An obvious question arises from an investor’s point of view: What on earth is a subsidised interest rate?
“But “green QE” is a controversial idea. Jens Weidmann, head of Germany’s Bundesbank, said last week that he would react “very critically” to the policy, adding that such decisions should be left to politicians, not unelected central bankers.”
Yeah, right. Fine if it’s bailing out a dysfunctional financial system, but any thing socially useful we’re not so sure about.
“First, of course politicians decide on this: they must tell the ECB to buy green bonds.”
Does the independent ECB do what politicians tell it to do ? That’s not the impression I’ve been getting in recent years. The entire basis of neoliberalism is that politicians do what the bankers tell them they can afford to do. EU governments can’t just embark on green infrastructure projects willy nilly and demand the ECB buys its bonds. They have to work within spending parameters.
I wonder how much control Christine Lagarde is prepared to cede and to whom (?) And do finance ministers want to accept the responsibility. I’m not convinced they do.
SCA is the necessary precursor to authentically embedding GND policy and practice in our daily life. You are right to continuously promote it.
Thanks
SCA is completely unworkable.
But this isn’t really about that – it’s more about Ritchie going “please give me lots of money to write my blog and a few self- reviewed papers, because I’ve pissed off everyone else who would give me money and nobody will hire me”.

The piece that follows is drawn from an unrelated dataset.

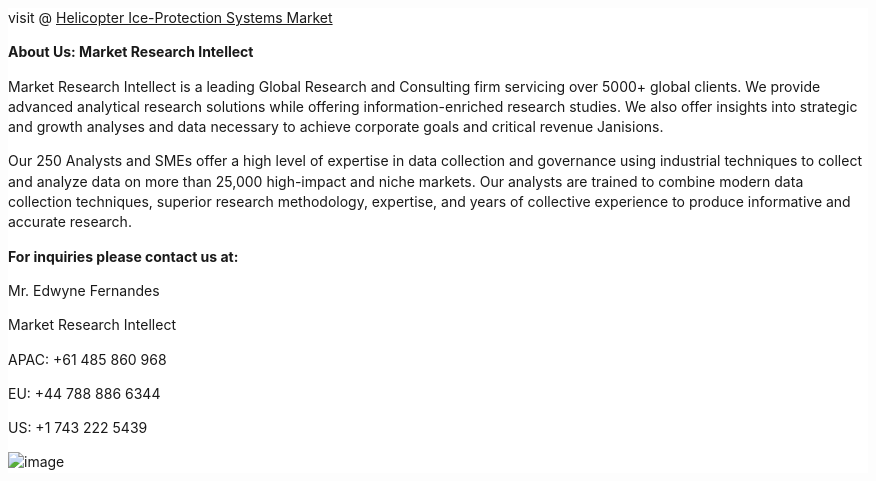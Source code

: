 visit&nbsp;@</strong>&nbsp;</span><span class="font-[700]"><a href="https://www.marketresearchintellect.com/product/global-helicopter-ice-protection-systems-market/?utm_source=Linkedin&utm_medium=828" target="_blank" data-tracking-control-name="article-ssr-frontend-pulse_little-text-block" data-tracking-will-navigate="" data-test-link="">Helicopter Ice-Protection Systems Market</a></span></p><p><strong><span class="font-[700]">About Us: Market Research Intellect</span></strong></p><p><span class="">Market Research Intellect is a leading Global Research and Consulting firm servicing over 5000+ global clients. We provide advanced analytical research solutions while offering information-enriched research studies.&nbsp;</span>We also offer insights into strategic and growth analyses and data necessary to achieve corporate goals and critical revenue Janisions.</p><p><span class="">Our 250 Analysts and SMEs offer a high level of expertise in data collection and governance using industrial techniques to collect and analyze data on more than 25,000 high-impact and niche markets. Our analysts are trained to combine modern data collection techniques, superior research methodology, expertise, and years of collective experience to produce informative and accurate research.</span></p><p><strong>For inquiries please contact us at:</strong></p><p>Mr. Edwyne Fernandes</p><p>Market Research Intellect</p><p>APAC: +61 485 860 968</p><p>EU: +44 788 886 6344</p><p>US: +1 743 222 5439</p>
![image](https://github.com/user-attachments/assets/e5d8785d-e19c-4d55-9075-783310cd22bd)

Is that really the best you can do?
Pretty pathetic, I suggest
Haha..it’s absolutely spot on.. no more EU money, no teaching, no funds from the SNP despite all the arse licking so why not get on the “green gravy train” using my experience as a chartered accountant..makes a lot of sense until one reads the ill thought out nonsense you write… it is hillarious
Who is the troll master writing your scripts? Someone clearly is. Do I smell Worstall? Or is there funding involved?
‘(SCA is) completely unworkable.’
I note the standard response from Sakma and his ilk – those with little imagination, sense of responsibility and an unwillingness to accept challenges.